= Recorded data =
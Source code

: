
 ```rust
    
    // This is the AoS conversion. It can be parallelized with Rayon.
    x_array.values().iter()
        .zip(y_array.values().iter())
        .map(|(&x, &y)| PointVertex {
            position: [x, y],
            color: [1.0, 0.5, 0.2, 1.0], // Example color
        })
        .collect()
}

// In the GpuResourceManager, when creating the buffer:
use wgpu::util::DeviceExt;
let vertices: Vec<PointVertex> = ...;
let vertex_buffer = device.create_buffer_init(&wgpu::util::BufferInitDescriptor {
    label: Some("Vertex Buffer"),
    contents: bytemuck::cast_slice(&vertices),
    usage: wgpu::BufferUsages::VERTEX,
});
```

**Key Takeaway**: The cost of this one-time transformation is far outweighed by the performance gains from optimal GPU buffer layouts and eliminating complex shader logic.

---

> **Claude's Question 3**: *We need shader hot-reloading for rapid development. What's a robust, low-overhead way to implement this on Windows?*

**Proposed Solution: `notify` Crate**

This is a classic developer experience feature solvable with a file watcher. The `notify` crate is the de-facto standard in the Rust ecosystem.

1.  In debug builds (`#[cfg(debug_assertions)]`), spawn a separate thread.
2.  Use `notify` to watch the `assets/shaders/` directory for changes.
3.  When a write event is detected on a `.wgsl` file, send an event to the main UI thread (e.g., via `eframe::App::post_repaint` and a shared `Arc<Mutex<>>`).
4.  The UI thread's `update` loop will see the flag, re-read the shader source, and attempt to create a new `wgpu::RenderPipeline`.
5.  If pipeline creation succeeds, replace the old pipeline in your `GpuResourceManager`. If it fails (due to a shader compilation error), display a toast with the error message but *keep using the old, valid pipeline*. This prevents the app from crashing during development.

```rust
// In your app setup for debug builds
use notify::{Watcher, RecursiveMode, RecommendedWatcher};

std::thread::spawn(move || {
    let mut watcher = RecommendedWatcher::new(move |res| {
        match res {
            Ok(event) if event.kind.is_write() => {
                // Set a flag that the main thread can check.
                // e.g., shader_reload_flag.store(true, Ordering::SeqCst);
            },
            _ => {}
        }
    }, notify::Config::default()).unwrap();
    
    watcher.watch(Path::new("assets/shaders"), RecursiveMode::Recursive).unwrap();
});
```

= Work item =
The records need to be copied exactly, with no line left out.

= Solution to the problem =
Source code

:
 ```rust
    
    // This is the AoS conversion. It can be parallelized with Rayon.
    x_array.values().iter()
        .zip(y_array.values().iter())
        .map(|(&x, &y)| PointVertex {
            position: [x, y],
            color: [1.0, 0.5, 0.2, 1.0], // Example color
        })
        .collect()
}

// In the GpuResourceManager, when creating the buffer:
use wgpu::util::DeviceExt;
let vertices: Vec<PointVertex> = ...;
let vertex_buffer = device.create_buffer_init(&wgpu::util::BufferInitDescriptor {
    label: Some("Vertex Buffer"),
    contents: bytemuck::cast_slice(&vertices),
    usage: wgpu::BufferUsages::VERTEX,
});
```

**Key Takeaway**: The cost of this one-time transformation is far outweighed by the performance gains from optimal GPU buffer layouts and eliminating complex shader logic.

---

> **Claude's Question 3**: *We need shader hot-reloading for rapid development. What's a robust, low-overhead way to implement this on Windows?*

**Proposed Solution: `notify` Crate**

This is a classic developer experience feature solvable with a file watcher. The `notify` crate is the de-facto standard in the Rust ecosystem.

1.  In debug builds (`#[cfg(debug_assertions)]`), spawn a separate thread.
2.  Use `notify` to watch the `assets/shaders/` directory for changes.
3.  When a write event is detected on a `.wgsl` file, send an event to the main UI thread (e.g., via `eframe::App::post_repaint` and a shared `Arc<Mutex<>>`).
4.  The UI thread's `update` loop will see the flag, re-read the shader source, and attempt to create a new `wgpu::RenderPipeline`.
5.  If pipeline creation succeeds, replace the old pipeline in your `GpuResourceManager`. If it fails (due to a shader compilation error), display a toast with the error message but *keep using the old, valid pipeline*. This prevents the app from crashing during development.

```rust
// In your app setup for debug builds
use notify::{Watcher, RecursiveMode, RecommendedWatcher};

std::thread::spawn(move || {
    let mut watcher = RecommendedWatcher::new(move |res| {
        match res {
            Ok(event) if event.kind.is_write() => {
                // Set a flag that the main thread can check.
                // e.g., shader_reload_flag.store(true, Ordering::SeqCst);
            },
            _ => {}
        }
    }, notify::Config::default()).unwrap();
    
    watcher.watch(Path::new("assets/shaders"), RecursiveMode::Recursive).unwrap();
});
```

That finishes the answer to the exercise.